Qu’est-ce qui sépare le Japon de l’Occident dans leur capacité à recycler une culture étrangère ? Cette intuition folle des japonais pour capter et restituer, parfois transformée mais jamais défigurée, l’âme d’une oeuvre, d’un objet, des choses. Que ce soit un roman du 19ème ou une paire de jeans, ils ont tout compris. A l’inverse toute relecture du Japon vu d’ici semble vouée à un malentendu. Voire à l’échec, comme si à l’inverse on ne retenait que les gros traits, pas le bon détail, tordu par trop d’interprétations paresseuses. Child of Light, premier né des projets indés d’Ubisoft (ce n’est pas une blague) s’est ainsi très tôt présenté comme inspiré par le RPG Japonais : Final Fantasy, Grandia, Vagrant Story, la série des Mana, soit l’âge d’or des années 90. Retour donc à la 2D, au conte, aux combats en tour par tour menés par une jeune princesse égarée dont les cheveux rouge ondulant renvoient, eux, à ceux de la petite sirène ; une référence a priori plutôt éloignée des héros de Square Enix. C’est l’autre tête de cette hydre construite en petit comité chez Ubi Montréal : l’illustration pour enfants, et en particulier celle du dix-neuvième siècle, accompagnant les oeuvres de Lewis Caroll ou Charles Perrault. Au Japon donc les mécanismes, l’architecture, le gameplay, à Gustave Doré, Arthur Rackham ou John Bauer la direction artistique, l’univers, l’image.

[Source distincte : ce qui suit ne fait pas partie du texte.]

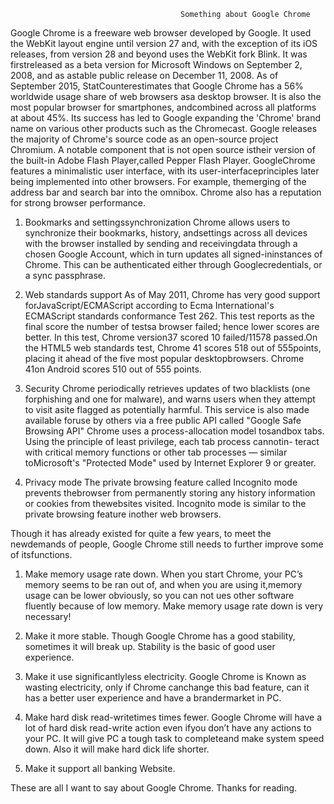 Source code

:                                           Something about Google Chrome


Google Chrome is a freeware web browser developed by Google. It used the WebKit layout engine until version 27 and, with the exception of its iOS releases, from version 28 and beyond uses the WebKit fork Blink. It was firstreleased as a beta version for Microsoft Windows on September 2, 2008, and as astable public release on December 11, 2008. As of September 2015, StatCounterestimates that Google Chrome has a 56% worldwide usage share of web browsers asa desktop browser. It is also the most popular browser for smartphones, andcombined across all platforms at about 45%. Its success has led to Google expanding the 'Chrome' brand name on various other products such as the Chromecast. Google releases the majority of Chrome's source code as an open-source project Chromium. A notable component that is not open source istheir version of the built-in Adobe Flash Player,called Pepper Flash Player.
    GoogleChrome features a minimalistic user interface, with its user-interfaceprinciples later being implemented into other browsers. For example, themerging of the address bar and search bar into the omnibox. Chrome also has a reputation for strong browser performance.

1.   Bookmarks and settingssynchronization
  Chrome allows users to synchronize their bookmarks, history, andsettings across all devices with the browser installed by sending and receivingdata through a chosen Google Account, which in turn updates all signed-ininstances of Chrome. This can be authenticated either through Googlecredentials, or a sync passphrase.

2.   Web standards support
  As of May 2011, Chrome has very good support forJavaScript/ECMAScript according to Ecma International's ECMAScript standards conformance Test 262. This test reports as the final score the number of testsa browser failed; hence lower scores are better. 
In this test, Chrome version37 scored 10 failed/11578 passed.On the HTML5 web standards test, Chrome 41 scores 518 out of 
555points, placing it ahead of the five most popular desktopbrowsers. Chrome 41on Android scores 510 out of 555 points.

3.   Security
  Chrome periodically retrieves updates of two blacklists (one forphishing and one for malware), and warns users when they 
attempt to visit asite flagged as potentially harmful. This service is also made available foruse by others via a free public API called "Google Safe Browsing API" Chrome uses a process-allocation model tosandbox tabs. Using the principle of least privilege, each tab process cannotin- teract with critical memory functions or other tab processes — similar toMicrosoft's "Protected Mode" used by Internet Explorer 9
or greater.

4.    Privacy mode
   The private browsing feature called Incognito mode prevents thebrowser from permanently storing any history information or cookies from thewebsites visited. Incognito mode is similar to the private browsing feature inother web browsers.

Though it has already existed for quite a few years, to meet the newdemands of people, Google Chrome still needs to further improve some of itsfunctions.

1.  Make memory usage rate down.
  When you start Chrome, your PC’s memory seems to be ran out of, and when you are using it,memory usage can be lower obviously, 
so you can not ues other software fluently because of low memory. Make memory usage rate down is very necessary!

2.  Make it more stable.
  Though Google Chrome has a good stability, sometimes it will break up. Stability is the basic of good user experience.

3.  Make it use significantlyless electricity.
  Google Chrome is Known as wasting electricity, only if Chrome canchange this bad feature, can it has a better user experience
and have a brandermarket in PC.

4.  Make hard disk read-writetimes times fewer.
  Google Chrome will have a lot of hard disk read-write action even ifyou don’t have any actions to your PC. It will give PC a 
tough task to completeand make system speed down. Also it will make hard dick life shorter.

5.  Make it support all banking Website.

 These are all I want to say about Google Chrome. Thanks for reading.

Jeu fusion d’un studio (et d’une époque) étendant ses bras partout, Child of Light n’a aucun mal pour imposer la beauté sidérante de ses niveaux. Tout n’est qu’aquarelles, coups de pinceaux, finesse des traits, des couleurs, et la balade est sublime, onirique, la sensation de visiter une illustration vivante impressionne à chaque instant. Le charme absolu de ce palais pour le regard est toutefois une autre sirène, qui aurait plutôt tendance à masquer le reste du jeu, à commencer par son histoire, mais aussi ses mécaniques. Pour un genre qui, encore aujourd’hui, se moque parfois de la belle image, Child of Light doit se coltiner un problème encombrant : il n’est pas un bon narrateur. Une question d’intrigue surtout (un peu fade dans sa quête de classicisme), mais aussi de dialogues, de personnages (assez creux sinon insipides) et de progression qui parfois les voit disparaître et réapparaître parce que le cheminement, libre, ne suit pas la trame comme il faudrait. Ubi voudrait appliquer les recettes de grand-mère sans la pratique, sans le savoir-faire, sans l’étude approfondie. Tout son système d’optimisation des personnages distribuant allègrement les bons points suit la même voie, on attribue des compétences un peu au pif sur un tableau, sans réellement sentir une quelconque implication, tout juste une nécessité allant vaguement avec la difficulté. Si on peut augmenter cette dernière pour se donner un os plus coriace à ronger, le système de combat butte lui aussi sur les limites du projet. Son système tout en timing et mesures n’est pas déshonorant, mais on cherche l’ingrédient qui donne du sel. Le petit truc qui pousserait à multiplier les joutes à travers des niveaux devant lesquels on se retrouve trop souvent à bailler, éviter poliment les ennemis, ou tiquer devant une construction globale branlante. La faute aussi à une durée de vie, et un rythme, en inadéquation avec les mécaniques d’un genre qui demandent par essence du temps pour se développer.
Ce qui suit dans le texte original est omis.